Scienziati finanziati dall’UE hanno sviluppato numerosi modelli e metodi per descrivere la comunicazione neuronale in modo biologicamente realistico. I modelli non solo hanno fatto luce sul funzionamento del cervello, ma sono anche importanti per altre applicazioni dell’elaborazione del segnale.
Modellizzare i processi casuali non lineari
Le neuroscienze computazionali si distinguono dall’apprendimento artificiale per l’utilizzo di neuroni e reti del sistema nervoso biologicamente realistici, che includono le dinamiche spaziotemporali della connettività delle reti. Tale considerazione richiede modelli matematici di sistemi stocastici altamente non lineari (random). La creazione di modelli di reti neurali è quindi un eccellente studio di caso per lo sviluppo sia di strumenti di elaborazione del segnale che di conoscenza neuroscientifica.

Gli scienziati hanno creato modelli di complesse reti neurali di sistemi stocastici non lineari interagenti, grazie al finanziamento del progetto COCONET da parte dell’UE. L’interesse principale era sul ruolo della topologia e della connettività/direzionalità delle reti nell’elaborazione delle informazioni. Queste tematiche sono state affrontate attraverso una ricerca che ha sfruttato statistica, metodi kernel, teoria delle informazioni e modelli di neuroni biologici.

Tra i numerosi risultati il team ha dimostrato che l’attività neurale di fondo (rumore sinaptico) può in realtà facilitare la codifica spaziotemporale della forza delle connessioni con uno sfasamento temporale molto piccolo. Il team ha fatto anche importanti progressi nello sviluppo di rappresentazioni di processi multivariati (variabili multiple che registrano lo stesso evento) ben rappresentate dai frattali (utili per i modelli di fenomeni parzialmente casuali); queste rappresentazioni sono estremamente importanti e necessarie.
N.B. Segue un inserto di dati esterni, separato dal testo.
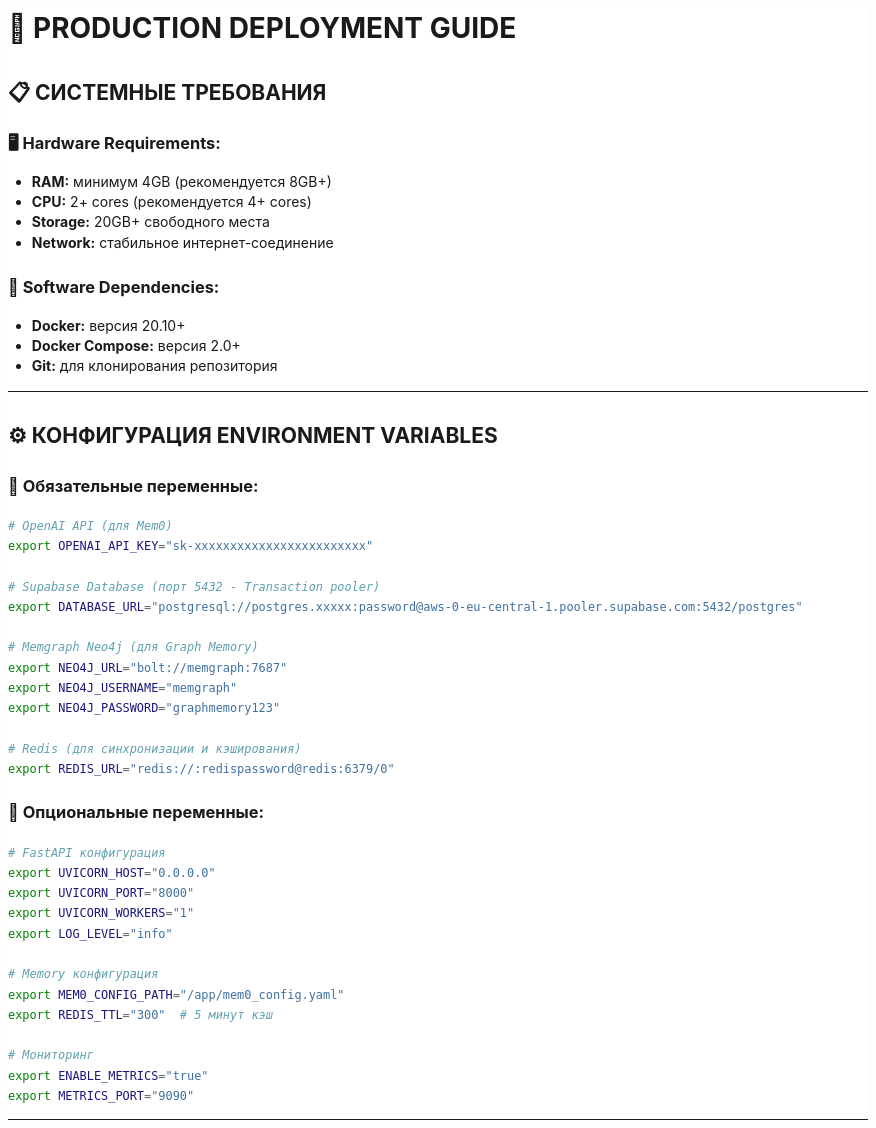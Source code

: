 # 🚀 PRODUCTION DEPLOYMENT GUIDE

## 📋 **СИСТЕМНЫЕ ТРЕБОВАНИЯ**

### 🖥️ **Hardware Requirements:**
- **RAM:** минимум 4GB (рекомендуется 8GB+)
- **CPU:** 2+ cores (рекомендуется 4+ cores)
- **Storage:** 20GB+ свободного места
- **Network:** стабильное интернет-соединение

### 🐳 **Software Dependencies:**
- **Docker:** версия 20.10+
- **Docker Compose:** версия 2.0+
- **Git:** для клонирования репозитория

---

## ⚙️ **КОНФИГУРАЦИЯ ENVIRONMENT VARIABLES**

### 🔑 **Обязательные переменные:**
```bash
# OpenAI API (для Mem0)
export OPENAI_API_KEY="sk-xxxxxxxxxxxxxxxxxxxxxxxx"

# Supabase Database (порт 5432 - Transaction pooler)
export DATABASE_URL="postgresql://postgres.xxxxx:password@aws-0-eu-central-1.pooler.supabase.com:5432/postgres"

# Memgraph Neo4j (для Graph Memory)
export NEO4J_URL="bolt://memgraph:7687"
export NEO4J_USERNAME="memgraph"
export NEO4J_PASSWORD="graphmemory123"

# Redis (для синхронизации и кэширования)
export REDIS_URL="redis://:redispassword@redis:6379/0"
```

### 🔧 **Опциональные переменные:**
```bash
# FastAPI конфигурация
export UVICORN_HOST="0.0.0.0"
export UVICORN_PORT="8000"
export UVICORN_WORKERS="1"
export LOG_LEVEL="info"

# Memory конфигурация
export MEM0_CONFIG_PATH="/app/mem0_config.yaml"
export REDIS_TTL="300"  # 5 минут кэш

# Мониторинг
export ENABLE_METRICS="true"
export METRICS_PORT="9090"
```

---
Sebbene esistano molti modelli basati sui frattali per sistemi a variabile singola, mancavano quelli multivariati, necessari per rappresentare, per esempio, le registrazioni simultanee dell’attività cerebrale da parte di più sensori o elettrodi applicati sul cuoio capelluto.
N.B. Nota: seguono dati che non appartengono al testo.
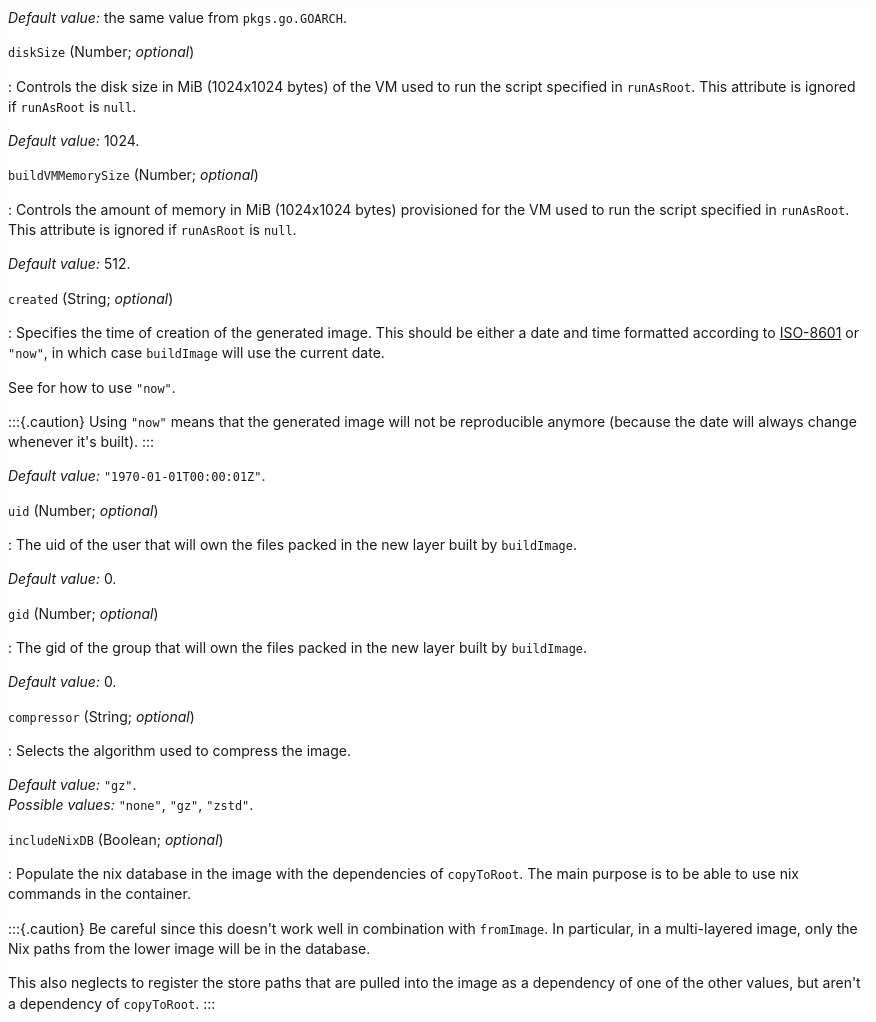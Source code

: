   _Default value:_ the same value from `pkgs.go.GOARCH`.

`diskSize` (Number; _optional_)

: Controls the disk size in MiB (1024x1024 bytes) of the VM used to run the script specified in `runAsRoot`.
  This attribute is ignored if `runAsRoot` is `null`.

  _Default value:_ 1024.

`buildVMMemorySize` (Number; _optional_)

: Controls the amount of memory in MiB (1024x1024 bytes) provisioned for the VM used to run the script specified in `runAsRoot`.
  This attribute is ignored if `runAsRoot` is `null`.

  _Default value:_ 512.

`created` (String; _optional_)

: Specifies the time of creation of the generated image.
  This should be either a date and time formatted according to [ISO-8601](https://en.wikipedia.org/wiki/ISO_8601) or `"now"`, in which case `buildImage` will use the current date.

  See [](#ex-dockerTools-buildImage-creatednow) for how to use `"now"`.

  :::{.caution}
  Using `"now"` means that the generated image will not be reproducible anymore (because the date will always change whenever it's built).
  :::

  _Default value:_ `"1970-01-01T00:00:01Z"`.

`uid` (Number; _optional_)

: The uid of the user that will own the files packed in the new layer built by `buildImage`.

  _Default value:_ 0.

`gid` (Number; _optional_)

: The gid of the group that will own the files packed in the new layer built by `buildImage`.

  _Default value:_ 0.

`compressor` (String; _optional_)

: Selects the algorithm used to compress the image.

  _Default value:_ `"gz"`.\
  _Possible values:_ `"none"`, `"gz"`, `"zstd"`.

`includeNixDB` (Boolean; _optional_)

: Populate the nix database in the image with the dependencies of `copyToRoot`.
  The main purpose is to be able to use nix commands in the container.

  :::{.caution}
  Be careful since this doesn't work well in combination with `fromImage`. In particular, in a multi-layered image, only the Nix paths from the lower image will be in the database.

  This also neglects to register the store paths that are pulled into the image as a dependency of one of the other values, but aren't a dependency of `copyToRoot`.
  :::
Il team ha studiato anche l’accoppiamento istantaneo del segnale e i casi in cui due segnali sembrano essere accoppiati ma in realtà non lo sono. Un modello particolare di coerenza ha fornito approfondimenti sulla comunicazione cerebrale durante gli stati di sonno.
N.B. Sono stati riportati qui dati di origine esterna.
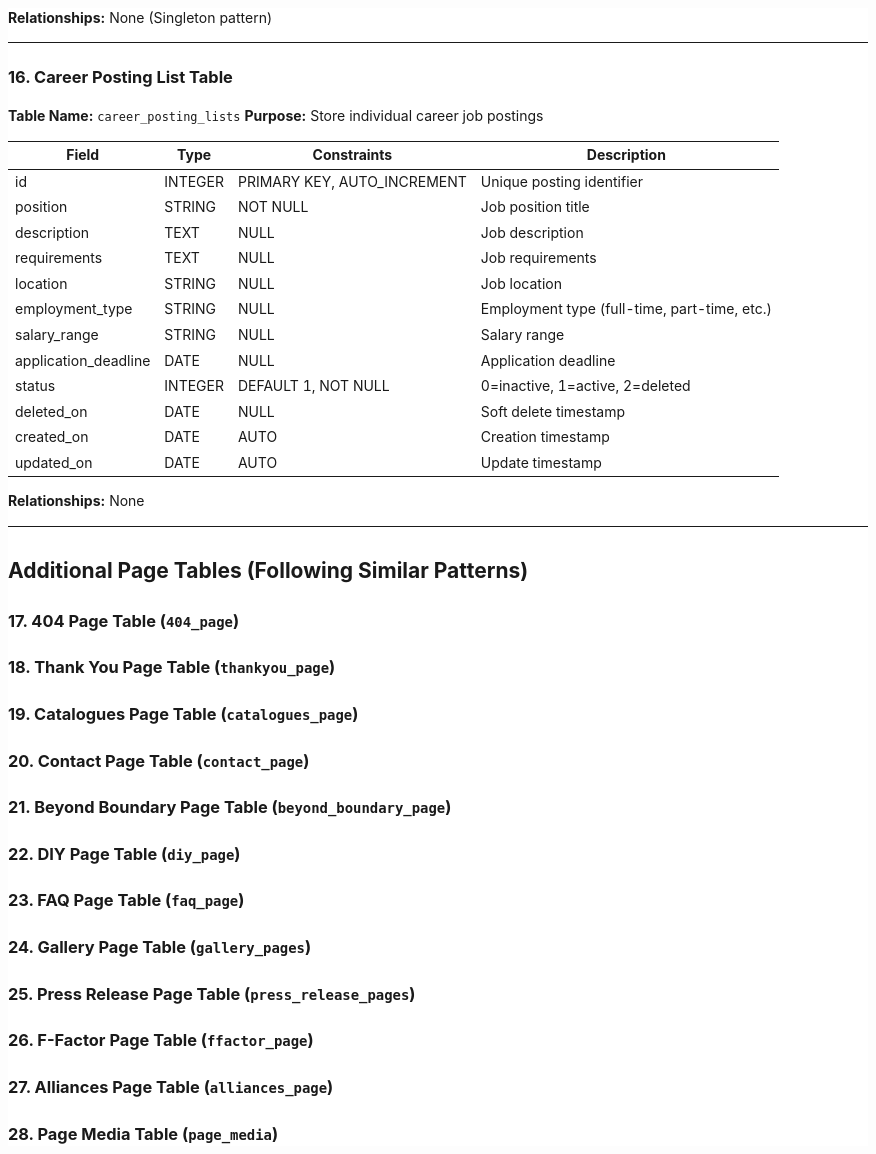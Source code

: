 **Relationships:** None (Singleton pattern)

---

### 16. Career Posting List Table
**Table Name:** `career_posting_lists`
**Purpose:** Store individual career job postings

| Field | Type | Constraints | Description |
|-------|------|-------------|-------------|
| id | INTEGER | PRIMARY KEY, AUTO_INCREMENT | Unique posting identifier |
| position | STRING | NOT NULL | Job position title |
| description | TEXT | NULL | Job description |
| requirements | TEXT | NULL | Job requirements |
| location | STRING | NULL | Job location |
| employment_type | STRING | NULL | Employment type (full-time, part-time, etc.) |
| salary_range | STRING | NULL | Salary range |
| application_deadline | DATE | NULL | Application deadline |
| status | INTEGER | DEFAULT 1, NOT NULL | 0=inactive, 1=active, 2=deleted |
| deleted_on | DATE | NULL | Soft delete timestamp |
| created_on | DATE | AUTO | Creation timestamp |
| updated_on | DATE | AUTO | Update timestamp |

**Relationships:** None

---

## Additional Page Tables (Following Similar Patterns)

### 17. 404 Page Table (`404_page`)
### 18. Thank You Page Table (`thankyou_page`)
### 19. Catalogues Page Table (`catalogues_page`)
### 20. Contact Page Table (`contact_page`)
### 21. Beyond Boundary Page Table (`beyond_boundary_page`)
### 22. DIY Page Table (`diy_page`)
### 23. FAQ Page Table (`faq_page`)
### 24. Gallery Page Table (`gallery_pages`)
### 25. Press Release Page Table (`press_release_pages`)
### 26. F-Factor Page Table (`ffactor_page`)
### 27. Alliances Page Table (`alliances_page`)
### 28. Page Media Table (`page_media`)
Un approccio matematico originale per studiare la connettività nelle reti è stato presentato a un pubblico più vasto durante una conferenza internazionale sull’elaborazione del segnale. Infine un kit di strumenti contenente le procedure per studiare la connettività delle reti incorpora tutto quanto descritto sopra, ed è disponibile gratuitamente sia in codice Python che in codice Matlab sul sito web di GIPSA-lab.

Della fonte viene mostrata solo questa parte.